When you say large gradients , do you have a specific norm in mind?

Currently, I am using the global l2-norm:

def global_norm(grads):
    norm = 0
    for grad in grads:
        norm += grad.norm(2)**2
    return norm**.5

Does the function f factor into “application of NNs” and “compute loss”?

When you say “factor” here, I’m assuming you don’t mean multiplicative factorization. Perhaps it will clarify to mention that I have settled on an intermediate solution that is not very performant. Essentially:

g_optimizer.zero_grad()
f_optimizer = optim.Adam(f.parameters())
g_optimizer = optim.Adam(g.parameters())
f_grad = torch.autograd.grad(compute_f_loss(), f.parameters())
global_norm(f_grad).backward()  # this assigns grads to both f.parameters() and g.parameters()
g_optimizer.step()  # this only steps g.parameters()
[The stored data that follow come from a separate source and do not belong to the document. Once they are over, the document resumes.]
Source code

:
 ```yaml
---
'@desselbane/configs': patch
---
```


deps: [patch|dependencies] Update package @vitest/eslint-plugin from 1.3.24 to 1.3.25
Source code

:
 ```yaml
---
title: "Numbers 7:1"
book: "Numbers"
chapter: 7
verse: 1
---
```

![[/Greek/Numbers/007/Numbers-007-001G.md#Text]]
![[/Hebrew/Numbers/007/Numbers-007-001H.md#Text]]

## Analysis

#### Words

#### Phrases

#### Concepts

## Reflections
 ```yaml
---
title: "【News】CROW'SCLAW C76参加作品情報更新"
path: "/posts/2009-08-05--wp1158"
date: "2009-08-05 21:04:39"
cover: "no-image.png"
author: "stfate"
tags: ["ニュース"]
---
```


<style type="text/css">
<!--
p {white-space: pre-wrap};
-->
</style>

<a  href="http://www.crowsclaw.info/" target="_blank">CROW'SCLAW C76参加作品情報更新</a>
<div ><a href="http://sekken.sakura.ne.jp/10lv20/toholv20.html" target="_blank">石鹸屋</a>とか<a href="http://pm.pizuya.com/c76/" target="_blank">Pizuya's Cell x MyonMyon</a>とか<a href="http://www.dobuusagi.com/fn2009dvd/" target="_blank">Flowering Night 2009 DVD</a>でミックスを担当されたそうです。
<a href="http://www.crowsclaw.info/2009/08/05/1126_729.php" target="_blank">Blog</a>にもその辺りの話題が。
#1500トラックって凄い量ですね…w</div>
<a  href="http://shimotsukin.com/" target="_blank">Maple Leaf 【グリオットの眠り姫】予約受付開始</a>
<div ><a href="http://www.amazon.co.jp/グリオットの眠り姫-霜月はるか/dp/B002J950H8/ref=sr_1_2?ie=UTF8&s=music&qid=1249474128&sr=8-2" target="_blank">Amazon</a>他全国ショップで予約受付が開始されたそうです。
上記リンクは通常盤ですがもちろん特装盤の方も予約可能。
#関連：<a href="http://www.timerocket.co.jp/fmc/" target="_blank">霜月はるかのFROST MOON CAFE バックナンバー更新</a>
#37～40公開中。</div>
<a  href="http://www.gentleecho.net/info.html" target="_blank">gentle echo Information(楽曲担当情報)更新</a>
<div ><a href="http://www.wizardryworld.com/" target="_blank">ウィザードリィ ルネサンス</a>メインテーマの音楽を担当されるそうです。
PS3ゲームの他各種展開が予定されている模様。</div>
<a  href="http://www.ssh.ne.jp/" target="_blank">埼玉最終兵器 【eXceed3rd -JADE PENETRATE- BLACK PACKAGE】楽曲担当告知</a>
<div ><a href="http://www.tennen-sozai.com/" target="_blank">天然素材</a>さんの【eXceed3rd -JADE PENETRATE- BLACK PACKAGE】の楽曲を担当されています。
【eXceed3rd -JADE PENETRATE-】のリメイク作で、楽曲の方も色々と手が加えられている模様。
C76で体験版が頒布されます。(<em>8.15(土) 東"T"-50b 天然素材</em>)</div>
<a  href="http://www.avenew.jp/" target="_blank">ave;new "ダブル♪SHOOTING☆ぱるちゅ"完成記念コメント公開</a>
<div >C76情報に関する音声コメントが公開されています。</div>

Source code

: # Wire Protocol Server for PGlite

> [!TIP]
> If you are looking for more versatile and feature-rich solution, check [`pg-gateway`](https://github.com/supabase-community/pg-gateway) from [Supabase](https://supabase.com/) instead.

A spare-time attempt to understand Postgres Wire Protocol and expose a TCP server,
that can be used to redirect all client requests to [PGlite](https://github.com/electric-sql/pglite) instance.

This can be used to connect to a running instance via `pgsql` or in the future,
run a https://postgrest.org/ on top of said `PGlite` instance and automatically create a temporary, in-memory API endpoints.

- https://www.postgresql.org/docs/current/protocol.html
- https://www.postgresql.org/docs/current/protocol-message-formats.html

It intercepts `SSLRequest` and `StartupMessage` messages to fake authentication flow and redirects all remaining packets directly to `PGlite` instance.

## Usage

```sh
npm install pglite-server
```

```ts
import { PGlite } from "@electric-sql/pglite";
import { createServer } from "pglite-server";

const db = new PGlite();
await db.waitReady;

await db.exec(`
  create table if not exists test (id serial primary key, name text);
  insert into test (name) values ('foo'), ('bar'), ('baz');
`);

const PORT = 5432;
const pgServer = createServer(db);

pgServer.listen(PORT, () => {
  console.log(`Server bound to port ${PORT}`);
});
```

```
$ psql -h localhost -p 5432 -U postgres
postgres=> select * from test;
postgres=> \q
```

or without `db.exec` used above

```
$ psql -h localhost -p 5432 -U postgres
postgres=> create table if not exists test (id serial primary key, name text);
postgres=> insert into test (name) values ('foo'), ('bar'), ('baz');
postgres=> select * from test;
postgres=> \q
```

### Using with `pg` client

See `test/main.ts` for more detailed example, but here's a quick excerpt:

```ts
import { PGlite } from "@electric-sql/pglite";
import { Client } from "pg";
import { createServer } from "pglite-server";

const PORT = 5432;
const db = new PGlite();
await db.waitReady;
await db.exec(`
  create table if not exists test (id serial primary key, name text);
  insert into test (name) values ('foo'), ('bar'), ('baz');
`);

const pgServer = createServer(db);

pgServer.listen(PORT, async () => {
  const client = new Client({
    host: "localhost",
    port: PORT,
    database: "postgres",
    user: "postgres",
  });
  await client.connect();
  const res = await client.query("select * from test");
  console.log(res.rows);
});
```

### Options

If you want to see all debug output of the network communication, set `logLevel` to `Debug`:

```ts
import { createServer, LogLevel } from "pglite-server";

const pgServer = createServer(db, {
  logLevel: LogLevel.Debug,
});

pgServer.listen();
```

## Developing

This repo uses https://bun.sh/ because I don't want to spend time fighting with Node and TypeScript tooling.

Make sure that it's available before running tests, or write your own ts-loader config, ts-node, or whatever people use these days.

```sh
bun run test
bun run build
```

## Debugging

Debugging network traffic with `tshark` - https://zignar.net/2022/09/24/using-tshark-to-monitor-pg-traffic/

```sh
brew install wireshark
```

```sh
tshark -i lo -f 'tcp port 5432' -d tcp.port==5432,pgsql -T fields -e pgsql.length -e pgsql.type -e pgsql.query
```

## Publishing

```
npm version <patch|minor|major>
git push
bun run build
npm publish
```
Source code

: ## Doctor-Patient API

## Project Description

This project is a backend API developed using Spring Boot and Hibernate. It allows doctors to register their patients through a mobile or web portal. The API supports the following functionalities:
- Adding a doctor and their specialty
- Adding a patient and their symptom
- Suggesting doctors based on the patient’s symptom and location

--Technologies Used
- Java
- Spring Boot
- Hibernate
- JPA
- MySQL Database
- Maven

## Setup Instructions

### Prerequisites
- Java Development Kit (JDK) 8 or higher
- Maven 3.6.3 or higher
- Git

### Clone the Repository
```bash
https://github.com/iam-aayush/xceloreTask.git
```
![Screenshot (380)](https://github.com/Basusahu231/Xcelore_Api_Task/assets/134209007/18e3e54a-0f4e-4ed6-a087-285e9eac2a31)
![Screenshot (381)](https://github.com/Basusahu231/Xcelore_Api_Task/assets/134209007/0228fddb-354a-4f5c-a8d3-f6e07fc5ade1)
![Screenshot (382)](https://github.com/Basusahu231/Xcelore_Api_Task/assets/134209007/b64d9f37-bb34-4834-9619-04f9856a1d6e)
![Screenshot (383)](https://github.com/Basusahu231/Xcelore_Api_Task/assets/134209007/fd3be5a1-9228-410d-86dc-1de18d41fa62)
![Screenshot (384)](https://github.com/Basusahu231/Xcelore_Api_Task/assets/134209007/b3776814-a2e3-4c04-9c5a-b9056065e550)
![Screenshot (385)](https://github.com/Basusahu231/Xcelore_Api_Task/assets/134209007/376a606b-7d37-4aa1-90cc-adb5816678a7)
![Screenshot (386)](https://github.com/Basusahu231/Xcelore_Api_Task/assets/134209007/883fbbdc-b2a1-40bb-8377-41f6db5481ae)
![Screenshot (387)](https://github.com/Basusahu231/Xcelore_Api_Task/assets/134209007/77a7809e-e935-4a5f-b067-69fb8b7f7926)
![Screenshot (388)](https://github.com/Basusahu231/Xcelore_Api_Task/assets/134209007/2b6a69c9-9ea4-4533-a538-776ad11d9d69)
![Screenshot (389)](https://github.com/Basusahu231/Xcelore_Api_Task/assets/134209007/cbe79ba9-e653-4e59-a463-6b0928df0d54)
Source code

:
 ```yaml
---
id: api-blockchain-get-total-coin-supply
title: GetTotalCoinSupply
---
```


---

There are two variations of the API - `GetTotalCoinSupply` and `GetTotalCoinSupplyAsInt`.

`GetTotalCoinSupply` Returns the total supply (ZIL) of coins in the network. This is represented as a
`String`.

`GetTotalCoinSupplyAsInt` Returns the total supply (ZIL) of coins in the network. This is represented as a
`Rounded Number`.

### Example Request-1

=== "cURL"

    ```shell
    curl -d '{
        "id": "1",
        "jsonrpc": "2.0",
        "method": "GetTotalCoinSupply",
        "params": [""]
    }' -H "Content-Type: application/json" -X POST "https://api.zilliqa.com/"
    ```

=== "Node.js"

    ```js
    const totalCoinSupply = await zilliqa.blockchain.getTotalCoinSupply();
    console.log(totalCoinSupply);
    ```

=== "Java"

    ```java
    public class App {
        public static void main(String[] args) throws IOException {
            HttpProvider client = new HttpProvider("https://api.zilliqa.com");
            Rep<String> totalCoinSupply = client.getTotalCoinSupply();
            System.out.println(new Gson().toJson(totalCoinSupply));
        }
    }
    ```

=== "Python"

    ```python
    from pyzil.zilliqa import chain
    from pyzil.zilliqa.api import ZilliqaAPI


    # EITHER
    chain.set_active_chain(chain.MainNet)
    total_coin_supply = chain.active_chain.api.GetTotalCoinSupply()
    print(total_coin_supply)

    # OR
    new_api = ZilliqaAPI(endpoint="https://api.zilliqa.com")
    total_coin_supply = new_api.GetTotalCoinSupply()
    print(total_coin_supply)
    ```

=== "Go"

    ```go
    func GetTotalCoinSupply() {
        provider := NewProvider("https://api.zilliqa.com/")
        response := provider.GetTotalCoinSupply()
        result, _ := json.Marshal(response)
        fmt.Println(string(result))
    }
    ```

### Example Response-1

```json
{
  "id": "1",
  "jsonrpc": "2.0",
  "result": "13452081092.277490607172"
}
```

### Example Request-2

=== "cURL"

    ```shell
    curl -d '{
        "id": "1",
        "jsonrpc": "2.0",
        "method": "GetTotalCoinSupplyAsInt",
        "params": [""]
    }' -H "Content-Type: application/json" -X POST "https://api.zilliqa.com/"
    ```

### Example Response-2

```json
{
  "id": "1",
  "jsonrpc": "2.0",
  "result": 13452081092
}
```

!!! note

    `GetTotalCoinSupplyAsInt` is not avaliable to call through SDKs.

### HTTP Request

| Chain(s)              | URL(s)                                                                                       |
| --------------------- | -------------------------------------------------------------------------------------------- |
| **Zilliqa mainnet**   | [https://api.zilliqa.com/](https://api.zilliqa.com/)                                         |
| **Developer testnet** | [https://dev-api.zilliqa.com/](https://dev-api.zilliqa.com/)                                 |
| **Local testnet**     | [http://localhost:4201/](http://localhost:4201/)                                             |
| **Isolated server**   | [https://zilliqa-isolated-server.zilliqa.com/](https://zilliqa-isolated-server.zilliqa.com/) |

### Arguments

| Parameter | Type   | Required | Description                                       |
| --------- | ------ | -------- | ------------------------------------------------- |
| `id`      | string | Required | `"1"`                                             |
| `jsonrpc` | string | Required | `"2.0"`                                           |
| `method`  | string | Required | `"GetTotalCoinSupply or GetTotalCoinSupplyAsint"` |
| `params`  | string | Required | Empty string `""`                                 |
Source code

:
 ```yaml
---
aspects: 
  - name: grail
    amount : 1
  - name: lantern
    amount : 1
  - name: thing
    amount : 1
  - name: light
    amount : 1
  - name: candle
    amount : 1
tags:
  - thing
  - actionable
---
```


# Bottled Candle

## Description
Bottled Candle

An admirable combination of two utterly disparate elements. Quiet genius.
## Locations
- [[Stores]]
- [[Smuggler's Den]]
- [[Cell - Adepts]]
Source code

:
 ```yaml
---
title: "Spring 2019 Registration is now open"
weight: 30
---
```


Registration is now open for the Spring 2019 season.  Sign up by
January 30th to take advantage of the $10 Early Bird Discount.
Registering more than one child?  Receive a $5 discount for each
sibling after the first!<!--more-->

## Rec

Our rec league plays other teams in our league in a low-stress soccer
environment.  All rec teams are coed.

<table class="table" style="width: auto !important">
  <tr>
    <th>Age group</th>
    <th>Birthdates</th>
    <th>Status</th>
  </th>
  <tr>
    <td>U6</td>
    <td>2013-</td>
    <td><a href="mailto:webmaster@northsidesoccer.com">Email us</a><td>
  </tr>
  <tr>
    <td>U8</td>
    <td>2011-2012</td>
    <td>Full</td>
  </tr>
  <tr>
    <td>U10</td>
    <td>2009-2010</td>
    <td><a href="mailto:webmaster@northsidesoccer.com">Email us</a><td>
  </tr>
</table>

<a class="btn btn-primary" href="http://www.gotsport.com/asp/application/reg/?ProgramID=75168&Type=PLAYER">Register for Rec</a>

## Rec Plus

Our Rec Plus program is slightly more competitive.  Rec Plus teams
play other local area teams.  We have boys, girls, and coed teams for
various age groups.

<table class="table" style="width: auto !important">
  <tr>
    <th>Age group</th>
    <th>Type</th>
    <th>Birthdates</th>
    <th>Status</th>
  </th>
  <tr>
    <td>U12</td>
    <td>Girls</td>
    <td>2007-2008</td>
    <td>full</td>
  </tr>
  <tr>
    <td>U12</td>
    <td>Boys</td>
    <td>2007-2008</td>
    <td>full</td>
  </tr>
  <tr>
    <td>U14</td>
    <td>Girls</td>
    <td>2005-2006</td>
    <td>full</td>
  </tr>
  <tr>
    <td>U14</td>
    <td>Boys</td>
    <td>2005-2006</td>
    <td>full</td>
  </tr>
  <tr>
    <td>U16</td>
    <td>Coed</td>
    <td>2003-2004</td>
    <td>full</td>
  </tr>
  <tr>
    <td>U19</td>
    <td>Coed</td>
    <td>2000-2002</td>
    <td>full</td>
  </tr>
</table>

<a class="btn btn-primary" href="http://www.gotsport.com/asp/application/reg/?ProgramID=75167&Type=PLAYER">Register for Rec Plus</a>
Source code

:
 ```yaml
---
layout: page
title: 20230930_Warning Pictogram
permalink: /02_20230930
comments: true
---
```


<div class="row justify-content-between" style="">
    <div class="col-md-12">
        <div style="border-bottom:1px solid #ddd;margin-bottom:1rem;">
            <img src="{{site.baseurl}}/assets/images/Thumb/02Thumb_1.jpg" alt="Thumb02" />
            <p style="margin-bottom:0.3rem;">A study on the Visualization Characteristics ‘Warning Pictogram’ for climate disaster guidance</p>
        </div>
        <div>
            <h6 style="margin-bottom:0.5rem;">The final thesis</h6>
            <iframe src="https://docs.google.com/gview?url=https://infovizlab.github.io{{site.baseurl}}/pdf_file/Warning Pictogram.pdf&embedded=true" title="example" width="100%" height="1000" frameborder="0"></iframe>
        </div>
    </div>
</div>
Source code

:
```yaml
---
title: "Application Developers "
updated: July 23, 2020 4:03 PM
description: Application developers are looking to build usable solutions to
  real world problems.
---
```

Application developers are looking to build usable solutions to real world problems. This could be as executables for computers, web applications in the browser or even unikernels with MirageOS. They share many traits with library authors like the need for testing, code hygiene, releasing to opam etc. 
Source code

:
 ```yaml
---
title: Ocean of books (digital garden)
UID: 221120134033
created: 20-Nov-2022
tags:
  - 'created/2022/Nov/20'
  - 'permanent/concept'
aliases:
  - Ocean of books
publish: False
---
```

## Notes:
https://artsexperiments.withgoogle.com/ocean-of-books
f_optimizer.zero_grad()  # this clears the gradients assigned to f.parameters()
compute_f_loss().backward()
f_optimizer.step()  # this only steps f.parameters()

There are two performance problems:

It requires two backward passes, which is very slow. It would be great if I could reuse f_grad instead of recomputing it with compute_f_loss().backward().
It requires two calls to compute_f_loss(). This might be remedied with retain_graph=True.